Om grondwateroverlast in bestaand stedelijk gebied te beperken zet het waterschap in eerste instantie in op bouwkundige maatregelen. Pas als dit onvoldoende soelaas biedt komen drainerende of onttrekkende oplossingen in beeld.

Dit sluit niet uit dat er niet ondergronds gebouwd mag worden, mits er voldoende technische maatregelen worden getroffen zodat de bouw waterdicht is.

3.7.5 Riolering / hemelwater
3.7.5.1 Vuilwater

De riooltechnische ontsluiting van het plangebied bevindt zich op diverse plaatsen rondom het hieronder weergegeven kaartje. De riolering is uitgevoerd als gemengd stelsel. De Donjon is verplicht vuilwater op het stelsel aan te sluiten.

afbeelding "i_NL.IMRO.0268.BP5001-VG01_0009.png"

3.7.5.2 Hemelwater

In het kader van het bevorderen van het duurzaam omgaan met water geldt als gemeentelijk beleid, om schoon hemelwater af te koppelen van het gemengde rioolstelsel. Schoon hemelwater dient in de bodem te worden geïnfiltreerd. Bij infiltratie van hemelwater dient waar mogelijk conform convenant Duurzaam bouwen in het KAN 2000, gebruik te worden gemaakt van duurzame bouwmaterialen.

Voor plannen waarbij geïnfiltreerd wordt, moet een waterhuishoudkundig plan bij de gemeente worden ingediend.

3.8 Verkeer

3.8.1 Beleid

Nota Nijmegen Duurzaam Bereikbaar

Het Nijmeegse mobiliteitsbeleid is vastgelegd in de nota “Nijmegen Duurzaam Bereikbaar”. Hieronder volgt een beknopte beschrijving van het gemeentelijk beleid:

De gemeente Nijmegen stelt zich ten doel de bereikbaarheid van de stad te garanderen en te verbeteren. Hierbij staat een multimodale aanpak centraal, waarbij de reiziger een keuze wordt aangeboden uit een aantal aantrekkelijke alternatieven: soms is de auto de beste keuze, soms de fiets, soms het openbaar vervoer en soms een combinatie van vervoerswijzen. Daarnaast neemt de gemeente maatregelen om het verkeerssysteem als totaal duurzamer te maken. Hierbij is de samenhang tussen het mobiliteitsbeleid en ruimtelijke ordeningsbeleid van groot belang. Het verstedelijkingsbeleid van de gemeente gaat uit van een concentratie van ruimtelijke ontwikkelingen op een aantal knopen die goed bereikbaar zijn met de fiets en met het openbaar vervoer. Ook nieuwe grootschalige woning- bouwontwikkelingen zoals de Waalsprong moeten goed ontsloten worden voor fiets, openbaar vervoer en auto. Voor bedrijventerreinen geldt dat deze zoveel mogelijk aan de rand van de stad worden gesitueerd met goede verbindingen naar de rijkswegen. Transferia worden op strategische plekken aan de rand van de stad gerealiseerd waar overstappen op het HOV mogelijk is. Bij elke geplande nieuwe ontwikkeling wordt onderzocht wat de effecten zijn op de bereikbaarheid. Dat kan leiden tot extra maatregelen, de keuze voor een andere locatie of in het meest extreme geval tot het niet doorgaan van de ontwikkeling. Tenslotte richt het beleid zich op maatregelen die leiden tot een betere benutting van de bestaande infrastructuur en het stimuleren van duurzame vervoerswijzen. Waar al deze maatregelen onvoldoende soelaas bieden, komt het vergroten van de capaciteit als optie in beeld.

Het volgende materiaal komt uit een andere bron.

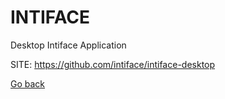 # INTIFACE
 
 Desktop Intiface Application
 
 SITE: https://github.com/intiface/intiface-desktop

 [Go back](https://portable-linux-apps.github.io/apps.html)
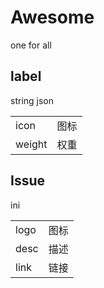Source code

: # Awesome

one for all

## label

string json

|        |      |
| ------ | ---- |
| icon   | 图标 |
| weight | 权重 |

## Issue

ini

|      |      |
| ---- | ---- |
| logo | 图标 |
| desc | 描述 |
| link | 链接 |
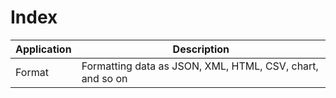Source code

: # Index

| Application     | Description
| ----------------|-----------------------------------------------------------|
| Format          | Formatting data as JSON, XML, HTML, CSV, chart, and so on |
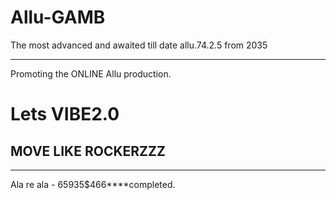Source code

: # Allu-GAMB
The most advanced and awaited till date allu.74.2.5 from 2035
___________________________________________________________
Promoting the ONLINE Allu production.
# Lets VIBE2.0
## MOVE LIKE ROCKERZZZ
***********************************************************
Ala re ala - 65935$466****completed.
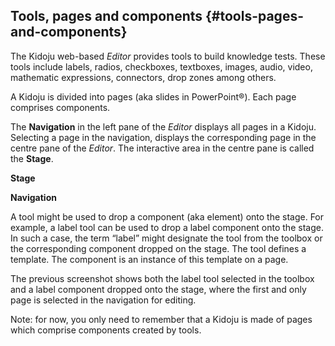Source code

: ## Tools, pages and components {#tools-pages-and-components}

The Kidoju web-based _Editor_ provides tools to build knowledge tests. These tools include labels, radios, checkboxes, textboxes, images, audio, video, mathematic expressions, connectors, drop zones among others.

A Kidoju is divided into pages (aka slides in PowerPoint®). Each page comprises components.

The **Navigation** in the left pane of the _Editor_ displays all pages in a Kidoju. Selecting a page in the navigation, displays the corresponding page in the centre pane of the _Editor_. The interactive area in the centre pane is called the **Stage**.

**Stage**

**Navigation**

A tool might be used to drop a component (aka element) onto the stage. For example, a label tool can be used to drop a label component onto the stage. In such a case, the term “label” might designate the tool from the toolbox or the corresponding component dropped on the stage. The tool defines a template. The component is an instance of this template on a page.

The previous screenshot shows both the label tool selected in the toolbox and a label component dropped onto the stage, where the first and only page is selected in the navigation for editing.

Note: for now, you only need to remember that a Kidoju is made of pages which comprise components created by tools.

De realisatie van De Oversteek heeft de verkeersstructuur in de stad ingrijpend veranderd. Ook door de maatregelen op het rijkswegennet (verbreding A50) zal de doorstromingsproblematiek verschuiven van het gebied ten noorden van de Waal naar de zuid- en westflank van de stad. In het gebied ten zuiden van de Waal en ten oosten van het Maas-Waalkanaal is nu al sprake van hoge verkeersdruk. De ruimtelijke mogelijkheden om nieuwe infrastructuur te bouwen zijn hier beperkt. De aanleg van De Oversteek is door de gemeente Nijmegen aangegrepen om door dynamisch verkeers- management het verkeer beter te beheersen en de doorstroming te verbeteren.

3.8.2 Bereikbaarheid
3.8.2.1 Gemotoriseerd verkeer

Een goede bereikbaarheid van Nijmegen per auto is in de eerste plaats gediend met een goede en betrouwbare afwikkeling van het verkeer op de autosnelwegen rondom de stad. Het is van groot belang dat deze autowegen goed functioneren. Er is dan namelijk geen noodzaak om dóór Nijmegen te rijden als je niet ín Nijmegen moet zijn. Al het doorgaande verkeer gaat buiten de stad om, terwijl het bestemmingsverkeer de stad vanuit de beste windrichting kan benaderen. Binnen de stad hanteren we 3 beleidslijnen: doorstromen, doseren, overstappen.

  • Doorstromen: dankzij De Oversteek ontstaan meer mogelijkheden om het verkeer te spreiden en kunnen we beter bijsturen in geval van calamiteiten. Het is een goed alternatief voor een deel van de verplaatsingen, om doorstromendverkeer om het centrum van de stad te leiden. De gemeente zet in op een goede doorstroming van het verkeer in de stad en heeft daarvoor de "Groene Route" (zie afbeelding) aangelegd: dit is een aaneengesloten route waarop de doorstroming optimaal is. De route is in gebruik genomen als S100.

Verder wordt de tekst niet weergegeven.